- Posts: 1682
- Joined: Thu Feb 12, 2009 4:52 pm
- Location: UK
I don't know about TVs, but one factor with modern projectors I've auditioned is they seem to be much brighter (even after adjustments) than the older ones I'm used to and this mercilessly exposes the digital and other unwanted noise in the VHS and DVDR material that (of necessity - and not just economic) comprises a large part of my collection. As others have reported here and elsewhere, the films in these inferior formats looked far worse than on my lower-spec machines. So I've stuck with my old SD projector - in fact, I've been buying up more of the same model on eBay as people sell them cheaply when they upgrade. It's now virtually impossible in the UK to buy a decent non-1080p LCD projector new anyway, and there's no real choice even in 1080p LCD in my sub-£1000 price range. There are far more low-priced DLP machines but I cannot watch DLP, being very susceptible to "rainbow effect" - I see them literally every few seconds on black & white films.
Returning to the OP's complaint about films being sold only in Blu-ray editions, I haven't found that to be the case in the areas that interest me. In fact, the tide seems to be turning the other way, at least in the UK. Masters of Cinema adopted a hard-line Blu-ray only stance a couple of years ago, but were quickly forced to abandon it for parallel and now Dual Format releases (except with titles like Touch of Evil, already out on DVD). Even when films are remastered for Blu-ray, there usually seems to be a new DVD edition (e.g. Kino's Keaton series). As long as this continues, I've nothing against Blu-ray and in fact I've owned a BR player for several years (when they were quite expensive, it was dumped on me after one use at a trade show!)

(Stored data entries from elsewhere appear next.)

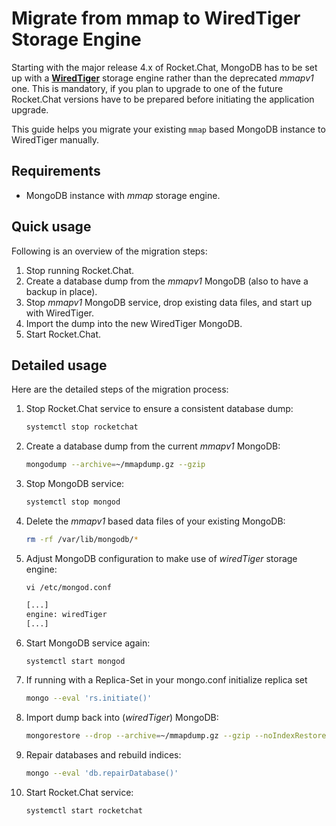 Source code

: # Migrate from mmap to WiredTiger Storage Engine

Starting with the major release 4.x of Rocket.Chat, MongoDB has to be set up with a [**WiredTiger**](https://www.mongodb.com/docs/manual/core/wiredtiger/) storage engine rather than the deprecated _mmapv1_ one. This is mandatory, if you plan to upgrade to one of the future Rocket.Chat versions have to be prepared before initiating the application upgrade.

This guide helps you migrate your existing `mmap` based MongoDB instance to WiredTiger manually.

## Requirements

* MongoDB instance with _mmap_ storage engine.

## Quick usage

Following is an overview of the migration steps:

1. Stop running Rocket.Chat.
2. Create a database dump from the _mmapv1_ MongoDB (also to have a backup in place).
3. Stop _mmapv1_ MongoDB service, drop existing data files, and start up with WiredTiger.
4. Import the dump into the new WiredTiger MongoDB.
5. Start Rocket.Chat.

## Detailed usage

Here are the detailed steps of the migration process:

1.  Stop Rocket.Chat service to ensure a consistent database dump:

    ```bash
    systemctl stop rocketchat
    ```
2.  Create a database dump from the current _mmapv1_ MongoDB:

    ```bash
    mongodump --archive=~/mmapdump.gz --gzip
    ```
3.  Stop MongoDB service:

    ```bash
    systemctl stop mongod
    ```
4.  Delete the _mmapv1_ based data files of your existing MongoDB:

    ```bash
    rm -rf /var/lib/mongodb/*
    ```
5.  Adjust MongoDB configuration to make use of _wiredTiger_ storage engine:

    ```
    vi /etc/mongod.conf
    ```

    ```bash
    [...]
    engine: wiredTiger
    [...]
    ```
6.  Start MongoDB service again:

    ```bash
    systemctl start mongod
    ```
7.  If running with a Replica-Set in your mongo.conf initialize replica set

    ```bash
    mongo --eval 'rs.initiate()'
    ```
8.  Import dump back into (_wiredTiger_) MongoDB:

    ```bash
    mongorestore --drop --archive=~/mmapdump.gz --gzip --noIndexRestore
    ```
9.  Repair databases and rebuild indices:

    ```bash
    mongo --eval 'db.repairDatabase()'
    ```
10. Start Rocket.Chat service:

    ```bash
    systemctl start rocketchat
    ```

But for the foreseeable future, it's more important for me to continue watching hundreds of obscure films in OK quality than achieve "perfection" with the relatively tiny number of films released on Blu-ray that really interest me. Another factor in this equation is that even the films I'd buy on Blu-ray are ones I've already seen countless times over the past four decades (and I mean titles like The Phantom Carriage as much as The Adventures of Robin Hood) and am likely to revist less than those I don't know so well. Also, most Blu-ray releases in my areas of interest tend to be of titles that are already my best-quality DVDs. No doubt the Blu-rays on an ideal system look far better still, but I'd still rather sacrifice that experience and not have all my off-air and VHS material look far worse than it does at present. The ideal solution, I suppose, would be to run two projectors in tandem but it isn't practicable for me (and I don't like watching anything on a computer, or even a TV).